Where a line of the entries holds the string "True", copy that line.

Available data:
________________

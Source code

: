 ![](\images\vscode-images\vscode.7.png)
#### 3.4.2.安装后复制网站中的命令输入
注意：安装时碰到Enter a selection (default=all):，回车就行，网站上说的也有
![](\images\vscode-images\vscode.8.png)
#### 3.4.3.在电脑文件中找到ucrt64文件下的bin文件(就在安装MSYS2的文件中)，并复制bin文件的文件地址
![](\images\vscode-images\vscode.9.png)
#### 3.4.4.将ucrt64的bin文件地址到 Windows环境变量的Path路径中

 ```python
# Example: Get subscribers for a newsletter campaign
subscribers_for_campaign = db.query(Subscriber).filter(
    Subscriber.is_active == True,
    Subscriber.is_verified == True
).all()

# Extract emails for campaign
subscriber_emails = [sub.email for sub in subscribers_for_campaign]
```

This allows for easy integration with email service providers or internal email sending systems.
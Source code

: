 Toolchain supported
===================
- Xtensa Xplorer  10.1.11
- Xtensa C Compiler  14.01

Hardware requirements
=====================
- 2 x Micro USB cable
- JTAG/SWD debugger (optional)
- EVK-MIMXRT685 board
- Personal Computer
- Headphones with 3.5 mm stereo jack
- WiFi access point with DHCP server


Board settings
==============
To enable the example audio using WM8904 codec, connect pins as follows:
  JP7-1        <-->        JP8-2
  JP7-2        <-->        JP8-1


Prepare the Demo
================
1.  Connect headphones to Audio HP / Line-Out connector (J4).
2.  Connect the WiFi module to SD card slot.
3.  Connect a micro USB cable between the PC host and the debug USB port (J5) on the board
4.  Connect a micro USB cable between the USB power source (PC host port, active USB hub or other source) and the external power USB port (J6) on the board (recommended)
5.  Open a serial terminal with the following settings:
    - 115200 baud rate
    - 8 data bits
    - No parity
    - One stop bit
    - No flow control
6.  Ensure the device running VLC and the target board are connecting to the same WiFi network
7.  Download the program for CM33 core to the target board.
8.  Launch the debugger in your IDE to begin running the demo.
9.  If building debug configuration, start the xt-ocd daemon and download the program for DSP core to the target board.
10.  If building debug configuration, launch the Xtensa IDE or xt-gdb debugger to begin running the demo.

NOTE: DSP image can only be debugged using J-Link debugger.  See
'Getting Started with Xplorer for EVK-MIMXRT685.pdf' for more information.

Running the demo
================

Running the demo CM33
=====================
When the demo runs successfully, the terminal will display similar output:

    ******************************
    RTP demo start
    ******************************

________________

Answer to this task:
    Subscriber.is_active == True,
    Subscriber.is_verified == True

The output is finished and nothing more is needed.